• _What you need to do_:
Each record below should be output verbatim, without pictures.

── Dataset records ──

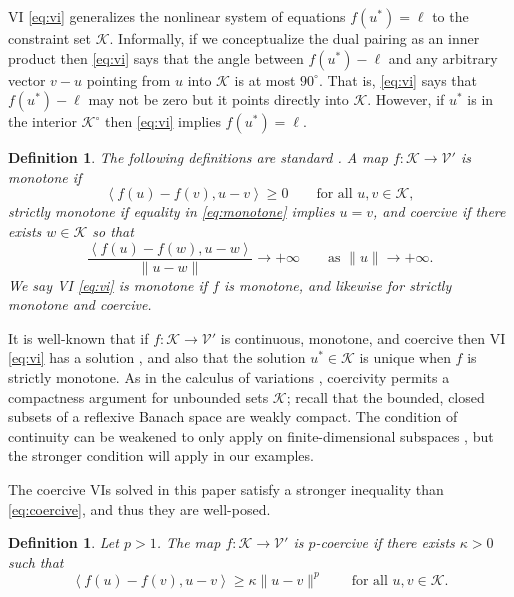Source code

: \documentclass[letterpaper,final,12pt,reqno]{amsart}
\theoremstyle{cstyle}
\theoremstyle{cstyle*}
\theoremstyle{dstyle}
\newtheorem{definition}[theorem]{Definition}
\numberwithin{equation}{section}
\numberwithin{figure}{section}
\numberwithin{table}{section}
\numberwithin{theorem}{section}
\newcommand{\cK}{\mathcal{K}}
\newcommand{\cV}{\mathcal{V}}
\newcommand{\ip}[2]{\left<#1,#2\right>}
\begin{document}
VI \eqref{eq:vi} generalizes the nonlinear system of equations $f(u^*)=\ell$ to the constraint set $\cK$.  Informally, if we conceptualize the dual pairing as an inner product then \eqref{eq:vi} says that the angle between $f(u^*)-\ell$ and any arbitrary vector $v-u$ pointing from $u$ into $\cK$ is at most $90^\circ$.  That is, \eqref{eq:vi} says that $f(u^*)-\ell$ may not be zero but it points directly into $\cK$.  However, if $u^*$ is in the interior $\cK^\circ$ then \eqref{eq:vi} implies $f(u^*)=\ell$.

\begin{definition} The following definitions are standard \cite{KinderlehrerStampacchia1980}.  A map $f:\cK \to \cV'$ is \emph{monotone} if
\begin{equation}
\ip{f(u)-f(v)}{u-v} \ge 0 \qquad \text{for all } u,v \in \cK, \label{eq:monotone}
\end{equation}
\emph{strictly monotone} if equality in \eqref{eq:monotone} implies $u=v$, and \emph{coercive} if there exists $w \in \cK$ so that
\begin{equation}
\frac{\ip{f(u)-f(w)}{u-w}}{\|u-w\|} \to +\infty \qquad \text{as } \|u\|\to +\infty. \label{eq:coercive}
\end{equation}
We say VI \eqref{eq:vi} is \emph{monotone} if $f$ is monotone, and likewise for strictly monotone and coercive. \end{definition}

It is well-known that if $f:\cK \to \cV'$ is continuous, monotone, and coercive then VI \eqref{eq:vi} has a solution \cite[Corollary III.1.8]{KinderlehrerStampacchia1980}, and also that the solution $u^* \in \cK$ is unique when $f$ is strictly monotone.  As in the calculus of variations \cite{Evans2010}, coercivity permits a compactness argument for unbounded sets $\cK$; recall that the bounded, closed subsets of a reflexive Banach space are weakly compact.  The condition of continuity can be weakened to only apply on finite-dimensional subspaces \cite{KinderlehrerStampacchia1980}, but the stronger condition will apply in our examples.

The coercive VIs solved in this paper satisfy a stronger inequality than \eqref{eq:coercive}, and thus they are well-posed.

\begin{definition}  Let $p>1$.  The map $f:\cK \to \cV'$ is \emph{$p$-coercive} if there exists $\kappa>0$ such that
\begin{equation}
\ip{f(u)-f(v)}{u-v} \ge \kappa \|u-v\|^p \qquad \text{for all } u,v \in \cK. \label{eq:pcoercive}
\end{equation}
\end{definition}
\end{document}
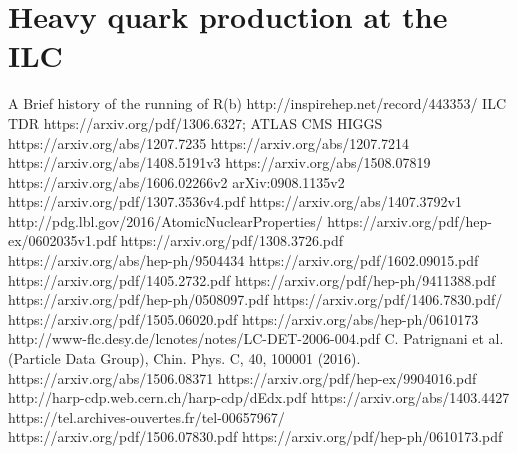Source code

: \documentclass[a4paper]{article}
\begin{document}
\part{Heavy quark production at the ILC}


% 
\begin{thebibliography}{100} 
 A Brief history of the running of R(b) http://inspirehep.net/record/443353/
 ILC TDR https://arxiv.org/pdf/1306.6327;
 ATLAS CMS HIGGS 
https://arxiv.org/abs/1207.7235
 https://arxiv.org/abs/1207.7214
  https://arxiv.org/abs/1408.5191v3
 https://arxiv.org/abs/1508.07819
 https://arxiv.org/abs/1606.02266v2
  arXiv:0908.1135v2
 https://arxiv.org/pdf/1307.3536v4.pdf
 https://arxiv.org/abs/1407.3792v1
 http://pdg.lbl.gov/2016/AtomicNuclearProperties/
 https://arxiv.org/pdf/hep-ex/0602035v1.pdf
https://arxiv.org/pdf/1308.3726.pdf
 https://arxiv.org/abs/hep-ph/9504434
 https://arxiv.org/pdf/1602.09015.pdf
 https://arxiv.org/pdf/1405.2732.pdf
 https://arxiv.org/pdf/hep-ph/9411388.pdf
https://arxiv.org/pdf/hep-ph/0508097.pdf
 https://arxiv.org/pdf/1406.7830.pdf/
https://arxiv.org/pdf/1505.06020.pdf
https://arxiv.org/abs/hep-ph/0610173
http://www-flc.desy.de/lcnotes/notes/LC-DET-2006-004.pdf
C. Patrignani et al. (Particle Data Group), Chin. Phys. C, 40, 100001 (2016).
 https://arxiv.org/abs/1506.08371
 https://arxiv.org/pdf/hep-ex/9904016.pdf
 http://harp-cdp.web.cern.ch/harp-cdp/dEdx.pdf
 https://arxiv.org/abs/1403.4427
 https://tel.archives-ouvertes.fr/tel-00657967/
https://arxiv.org/pdf/1506.07830.pdf
https://arxiv.org/pdf/hep-ph/0610173.pdf
\end{thebibliography}
\end{document}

───

• _Response below_:
Source code

: \documentclass[letterpaper,final,12pt,reqno]{amsart}
\theoremstyle{cstyle}
\theoremstyle{cstyle*}
\theoremstyle{dstyle}
\newtheorem{definition}[theorem]{Definition}
\numberwithin{equation}{section}
\numberwithin{figure}{section}
\numberwithin{table}{section}
\numberwithin{theorem}{section}
\newcommand{\cK}{\mathcal{K}}
\newcommand{\cV}{\mathcal{V}}
\newcommand{\ip}[2]{\left<#1,#2\right>}
\begin{document}
VI \eqref{eq:vi} generalizes the nonlinear system of equations $f(u^*)=\ell$ to the constraint set $\cK$.  Informally, if we conceptualize the dual pairing as an inner product then \eqref{eq:vi} says that the angle between $f(u^*)-\ell$ and any arbitrary vector $v-u$ pointing from $u$ into $\cK$ is at most $90^\circ$.  That is, \eqref{eq:vi} says that $f(u^*)-\ell$ may not be zero but it points directly into $\cK$.  However, if $u^*$ is in the interior $\cK^\circ$ then \eqref{eq:vi} implies $f(u^*)=\ell$.

\begin{definition} The following definitions are standard \cite{KinderlehrerStampacchia1980}.  A map $f:\cK \to \cV'$ is \emph{monotone} if
\begin{equation}
\ip{f(u)-f(v)}{u-v} \ge 0 \qquad \text{for all } u,v \in \cK, \label{eq:monotone}
\end{equation}
\emph{strictly monotone} if equality in \eqref{eq:monotone} implies $u=v$, and \emph{coercive} if there exists $w \in \cK$ so that
\begin{equation}
\frac{\ip{f(u)-f(w)}{u-w}}{\|u-w\|} \to +\infty \qquad \text{as } \|u\|\to +\infty. \label{eq:coercive}
\end{equation}
We say VI \eqref{eq:vi} is \emph{monotone} if $f$ is monotone, and likewise for strictly monotone and coercive. \end{definition}

It is well-known that if $f:\cK \to \cV'$ is continuous, monotone, and coercive then VI \eqref{eq:vi} has a solution \cite[Corollary III.1.8]{KinderlehrerStampacchia1980}, and also that the solution $u^* \in \cK$ is unique when $f$ is strictly monotone.  As in the calculus of variations \cite{Evans2010}, coercivity permits a compactness argument for unbounded sets $\cK$; recall that the bounded, closed subsets of a reflexive Banach space are weakly compact.  The condition of continuity can be weakened to only apply on finite-dimensional subspaces \cite{KinderlehrerStampacchia1980}, but the stronger condition will apply in our examples.

The coercive VIs solved in this paper satisfy a stronger inequality than \eqref{eq:coercive}, and thus they are well-posed.

\begin{definition}  Let $p>1$.  The map $f:\cK \to \cV'$ is \emph{$p$-coercive} if there exists $\kappa>0$ such that
\begin{equation}
\ip{f(u)-f(v)}{u-v} \ge \kappa \|u-v\|^p \qquad \text{for all } u,v \in \cK. \label{eq:pcoercive}
\end{equation}
\end{definition}
\end{document}
Source code

: \documentclass[a4paper]{article}
\begin{document}
\part{Heavy quark production at the ILC}


% 
\begin{thebibliography}{100} 
 A Brief history of the running of R(b) http://inspirehep.net/record/443353/
 ILC TDR https://arxiv.org/pdf/1306.6327;
 ATLAS CMS HIGGS 
https://arxiv.org/abs/1207.7235
 https://arxiv.org/abs/1207.7214
  https://arxiv.org/abs/1408.5191v3
 https://arxiv.org/abs/1508.07819
 https://arxiv.org/abs/1606.02266v2
  arXiv:0908.1135v2
 https://arxiv.org/pdf/1307.3536v4.pdf
 https://arxiv.org/abs/1407.3792v1
 http://pdg.lbl.gov/2016/AtomicNuclearProperties/
 https://arxiv.org/pdf/hep-ex/0602035v1.pdf
https://arxiv.org/pdf/1308.3726.pdf
 https://arxiv.org/abs/hep-ph/9504434
 https://arxiv.org/pdf/1602.09015.pdf
 https://arxiv.org/pdf/1405.2732.pdf
 https://arxiv.org/pdf/hep-ph/9411388.pdf
https://arxiv.org/pdf/hep-ph/0508097.pdf
 https://arxiv.org/pdf/1406.7830.pdf/
https://arxiv.org/pdf/1505.06020.pdf
https://arxiv.org/abs/hep-ph/0610173
http://www-flc.desy.de/lcnotes/notes/LC-DET-2006-004.pdf
C. Patrignani et al. (Particle Data Group), Chin. Phys. C, 40, 100001 (2016).
 https://arxiv.org/abs/1506.08371
 https://arxiv.org/pdf/hep-ex/9904016.pdf
 http://harp-cdp.web.cern.ch/harp-cdp/dEdx.pdf
 https://arxiv.org/abs/1403.4427
 https://tel.archives-ouvertes.fr/tel-00657967/
https://arxiv.org/pdf/1506.07830.pdf
https://arxiv.org/pdf/hep-ph/0610173.pdf
\end{thebibliography}
\end{document}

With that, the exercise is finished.